Because resolution of the dispute between Kendra and Homco turns on both technical questions of petroleum geology (expert witnesses disagreed about whether the top of the pool under Dessie Matthews # 1 lies below 4,000 feet) and questions concerning the meaning of the state’s rule (what is the “top” of the pool for its purposes?), it would have been desirable to obtain the views of the state’s Mining Board. United States v. Western Pacific R.R., 352 U.S. 59, 65-69, 77 S.Ct. 161, 165-68, 1 L.Ed.2d 126 (1957). No one suggested this course to the magistrate, however, until after the jury had returned its verdict. Having lost on the merits, Homco suddenly perceived the virtue of a second opinion. Too late, for no doctrine of “plain error” protects litigants in civil cases, Deppe v. Tripp, 863 F.2d 1356 (7th Cir.1988), unless the error concerns subject-matter jurisdiction. Fed.R.Civ.P. 12(h)(3). To try the case fully, discard a verdict, refer the case to an agency, and then retry the dispute is to waste everyone’s time, and courts don’t have time to wáste.

“Primary jurisdiction” can’t be shoehorned into “subject-matter jurisdiction”. The diversity statute, 28 U.S.C. § 1332(a)(1), provides ample jurisdiction over the subject matter of this dispute. A court that lacks subject-matter jurisdiction can’t ever resolve a dispute, so throwing the case out as soon as the defect appears does not presage a wasteful return engagement. “Primary jurisdiction” involves questions of timing, not of judicial competence. Western Pacific R.R., 352 U.S. at 63-64, 77 S.Ct. at 164-65; United States v. Philadelphia National Bank, 374 U.S. 321, 353, 83 S.Ct. 1715, 1736, 10 L.Ed.2d 915 (1963); United States v. Michigan National Corp., 419 U.S. 1, 4-5, 95 S.Ct. 10, 11-12, 42 L.Ed.2d 1 (1974). Primary jurisdiction therefore may be waived or forfeited. Johnson v. Artim Transportation System, Inc., 826 F.2d 538, 547-48 (7th Cir.1987); United States v. Bessemer & Lake Erie R.R., 717 F.2d 593, 599 (D.C.Cir.1983). So Homco’s failure to raise the question until after an adverse verdict is fatal, and we turn to other arguments.
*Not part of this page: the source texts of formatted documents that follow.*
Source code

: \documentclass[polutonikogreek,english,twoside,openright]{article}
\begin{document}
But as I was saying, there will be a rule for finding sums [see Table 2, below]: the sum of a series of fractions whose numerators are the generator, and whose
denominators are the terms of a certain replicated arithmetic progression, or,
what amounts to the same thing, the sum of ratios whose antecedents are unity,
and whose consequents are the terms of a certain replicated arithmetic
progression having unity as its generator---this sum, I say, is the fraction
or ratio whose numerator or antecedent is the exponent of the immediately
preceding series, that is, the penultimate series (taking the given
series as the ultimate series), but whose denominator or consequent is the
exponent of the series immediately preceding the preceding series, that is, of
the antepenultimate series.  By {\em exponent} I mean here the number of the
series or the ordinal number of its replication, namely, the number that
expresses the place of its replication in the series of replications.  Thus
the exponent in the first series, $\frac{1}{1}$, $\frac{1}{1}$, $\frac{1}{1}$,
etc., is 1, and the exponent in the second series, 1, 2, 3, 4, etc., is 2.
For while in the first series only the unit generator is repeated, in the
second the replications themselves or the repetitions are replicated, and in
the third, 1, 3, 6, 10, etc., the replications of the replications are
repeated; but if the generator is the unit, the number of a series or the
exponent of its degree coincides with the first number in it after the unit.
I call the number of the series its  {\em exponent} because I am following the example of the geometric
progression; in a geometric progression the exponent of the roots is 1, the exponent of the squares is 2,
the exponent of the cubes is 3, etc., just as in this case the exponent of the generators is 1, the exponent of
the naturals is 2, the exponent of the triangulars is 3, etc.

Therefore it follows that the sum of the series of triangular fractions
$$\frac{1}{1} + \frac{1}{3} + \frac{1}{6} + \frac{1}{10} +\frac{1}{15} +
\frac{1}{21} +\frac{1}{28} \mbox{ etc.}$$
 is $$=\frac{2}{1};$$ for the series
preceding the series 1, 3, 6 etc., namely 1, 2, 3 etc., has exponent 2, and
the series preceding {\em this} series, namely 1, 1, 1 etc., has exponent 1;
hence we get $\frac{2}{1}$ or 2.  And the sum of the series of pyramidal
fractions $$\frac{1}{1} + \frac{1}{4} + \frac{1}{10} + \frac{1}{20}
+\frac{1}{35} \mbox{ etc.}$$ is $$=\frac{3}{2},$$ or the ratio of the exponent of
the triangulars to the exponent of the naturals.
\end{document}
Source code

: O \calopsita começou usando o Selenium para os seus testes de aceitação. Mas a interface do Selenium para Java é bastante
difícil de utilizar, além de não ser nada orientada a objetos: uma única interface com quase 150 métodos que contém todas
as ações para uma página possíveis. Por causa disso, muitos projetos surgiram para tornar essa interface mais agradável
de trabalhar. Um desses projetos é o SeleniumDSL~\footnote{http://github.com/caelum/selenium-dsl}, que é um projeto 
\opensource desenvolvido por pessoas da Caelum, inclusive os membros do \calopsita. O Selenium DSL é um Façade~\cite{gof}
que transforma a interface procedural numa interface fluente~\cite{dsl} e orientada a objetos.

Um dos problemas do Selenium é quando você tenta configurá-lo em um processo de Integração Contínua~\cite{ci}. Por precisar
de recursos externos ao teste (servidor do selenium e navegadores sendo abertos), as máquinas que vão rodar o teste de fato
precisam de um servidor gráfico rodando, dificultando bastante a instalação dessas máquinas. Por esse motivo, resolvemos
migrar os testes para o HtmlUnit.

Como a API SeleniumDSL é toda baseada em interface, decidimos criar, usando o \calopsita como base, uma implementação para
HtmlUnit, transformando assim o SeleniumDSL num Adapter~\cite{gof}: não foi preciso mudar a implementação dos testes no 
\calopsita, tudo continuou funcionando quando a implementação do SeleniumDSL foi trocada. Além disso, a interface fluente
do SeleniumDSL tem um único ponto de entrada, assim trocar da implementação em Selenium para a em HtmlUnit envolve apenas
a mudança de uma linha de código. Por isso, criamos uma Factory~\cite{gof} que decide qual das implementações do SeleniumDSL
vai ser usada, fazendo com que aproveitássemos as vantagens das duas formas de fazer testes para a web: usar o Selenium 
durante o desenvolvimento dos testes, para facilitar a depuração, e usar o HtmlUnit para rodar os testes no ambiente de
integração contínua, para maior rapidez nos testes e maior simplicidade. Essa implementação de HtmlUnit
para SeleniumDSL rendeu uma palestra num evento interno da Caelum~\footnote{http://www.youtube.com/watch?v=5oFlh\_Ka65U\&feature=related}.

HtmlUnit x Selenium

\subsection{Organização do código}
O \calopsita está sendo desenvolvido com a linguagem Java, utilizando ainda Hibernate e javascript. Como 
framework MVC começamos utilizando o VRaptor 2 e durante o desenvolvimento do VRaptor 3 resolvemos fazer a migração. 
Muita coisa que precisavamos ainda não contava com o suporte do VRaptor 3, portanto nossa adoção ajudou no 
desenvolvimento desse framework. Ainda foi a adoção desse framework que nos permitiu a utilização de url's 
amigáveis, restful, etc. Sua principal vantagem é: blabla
Homco called Jack Morgan as an expert witness. The magistrate barred him from testifying on the ground that Homco had not listed him as a witness in the final pretrial order. It hadn’t identified Morgan because it didn’t need to. Kendra listed Morgan as an expert witness, and the order recites that “defendants reserve the right to call any witness listed by plaintiffs”. The order governs the conduct of the trial unless modified, which may be done “only to prevent manifest injustice”. Fed.R.Civ.P. 16(e); see Louis Vuitton S.A. v. Pun Yang Lee, 875 F.2d 584, 587-588 (7th Cir.1989); Smith v. Rowe, 761 F.2d 360, 365 (7th Cir.1985). Although Kendra claimed to be surprised by Homco’s decision, it had no basis (other than its own unwariness) for shock. After all, Kendra had interviewed Morgan and put him on the list, stating in answer to an interrogatory that Morgan would testify about the *243 “illegality” of O’Daniel # 5; Homco wanted Morgan to testify about just this subject. Homco’s reservation of the right to call witnesses on Kendra’s list is functionally identical to retyping all of the names under “defendants’ witnesses”. If Homco had used scissors and paste to repeat Kendra’s list, Kendra could hardly have claimed “surprise”. As this is what Homco did, but in fewer words, Morgan was eligible to testify. A party’s unreadiness to meet its opponent’s case does not justify excluding the evidence. Perhaps unpreparedness justifies a continuance; it does not justify exclusion.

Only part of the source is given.